The interpretation parameter tells you how the return value of the invocation is used:

typedef enum {
    GRMustacheInterpretationSection,
    GRMustacheInterpretationVariable,
    GRMustacheInterpretationFilterArgument,
} GRMustacheInterpretation;

GRMustacheInterpretationVariable tells you that the return value is rendered by a Mustache variable tag such as {{name}}. Basically, GRMustache simply invokes its description method. See Guides/runtime.md for more information.

GRMustacheInterpretationSection tells you that the return value is used by a Mustache section such as {{#name}}...{{/name}}. Mustache sections are versatile: there are boolean sections, loop sections, and lambda sections, and this depends solely on the rendered value, that is to say: the return value of the invocation. Again, see Guides/runtime.md for more information.

GRMustacheInterpretationFilterArgument tells you that the return value is about to be processed by a filter such as {{ f(name) }}. See Guides/filters.md for more information.

A practical use: debugging templates

You may, for instance, give your templates a delegate that locate missing keys:

- (void)template:(GRMustacheTemplate *)template willInterpretReturnValueOfInvocation:(GRMustacheInvocation *)invocation as:(GRMustacheInterpretation)interpretation
{
    // When returnValue is nil, GRMustache could not find any value to render.
    if (invocation.returnValue == nil) {
        
        // Log the missing key
        NSLog(@"GRMustache missing key: `%@` for %@", invocation.key, invocation.description);
    }
}

You'll get something like:

GRMustache missing key: `items` for <GRMustacheInvocation: {{#items}} at line 23
in template /path/to/template.mustache>

Alter the template rendering

The returnValue property of the invocation parameter can be written. If you set it in template:willInterpretReturnValueOfInvocation:as:, GRMustache will render the value you have provided.
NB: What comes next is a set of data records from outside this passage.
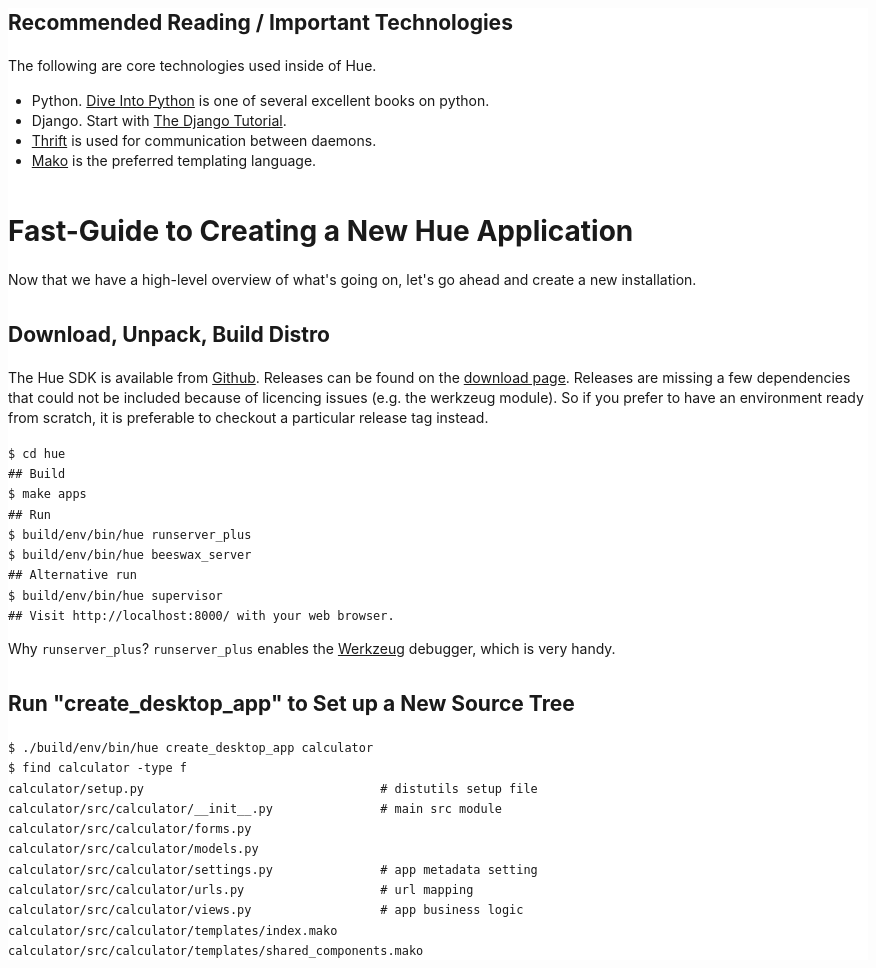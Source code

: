 Recommended Reading / Important Technologies
--------------------------------------------

The following are core technologies used inside of Hue.

* Python.  <a href="http://diveintopython.net/">Dive Into Python</a> is one of
  several excellent books on python.
* Django.  Start with [The Django Tutorial](http://docs.djangoproject.com/en/1.2/intro/tutorial01/).
* [Thrift](http://incubator.apache.org/thrift/) is used for communication
  between daemons.
* [Mako](http://www.makotemplates.org/) is the preferred templating language.

Fast-Guide to Creating a New Hue Application
============================================

Now that we have a high-level overview of what's going on,
let's go ahead and create a new installation.

Download, Unpack, Build Distro
------------------------------

The Hue SDK is available from [Github](http://github.com/cloudera/hue). Releases
can be found on the [download page](https://github.com/cloudera/hue/downloads).
Releases are missing a few dependencies that could not be included because of
licencing issues (e.g. the werkzeug module). So if you prefer to have an
environment ready from scratch, it is preferable to checkout a particular
release tag instead.

    $ cd hue
    ## Build
    $ make apps
    ## Run
    $ build/env/bin/hue runserver_plus
    $ build/env/bin/hue beeswax_server
    ## Alternative run
    $ build/env/bin/hue supervisor
    ## Visit http://localhost:8000/ with your web browser.

<div class="note">
  Why <code>runserver_plus</code>?   <code>runserver_plus</code>
  enables the <a href="http://werkzeug.pocoo.org/">Werkzeug</a> debugger,
  which is very handy.
</div>

Run "create_desktop_app" to Set up a New Source Tree
--------------------------------------------

    $ ./build/env/bin/hue create_desktop_app calculator
    $ find calculator -type f
    calculator/setup.py                                 # distutils setup file
    calculator/src/calculator/__init__.py               # main src module
    calculator/src/calculator/forms.py
    calculator/src/calculator/models.py
    calculator/src/calculator/settings.py               # app metadata setting
    calculator/src/calculator/urls.py                   # url mapping
    calculator/src/calculator/views.py                  # app business logic
    calculator/src/calculator/templates/index.mako
    calculator/src/calculator/templates/shared_components.mako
Warning: If your goal is to design templates that remain compatible with other Mustache implementations, use this feature with great care.

A practical use: providing default values for missing keys

- (void)template:(GRMustacheTemplate *)template willInterpretReturnValueOfInvocation:(GRMustacheInvocation *)invocation as:(GRMustacheInterpretation)interpretation
{
    // When returnValue is nil, GRMustache could not find any value to render.
    if (invocation.returnValue == nil) {
        invocation.returnValue = @"DEFAULT";
    }
}

Relationship with filters and helpers

Usually, filters and helpers should do the trick when you want to alter a template's rendering.

However, they both require to be explicited invoked from the template: {{#helper}}...{{/helper}}, and {{ filter(...) }}.

GRMustacheTemplateDelegate will help you when you can not, or do not want, to embed your extra behaviors right into the template.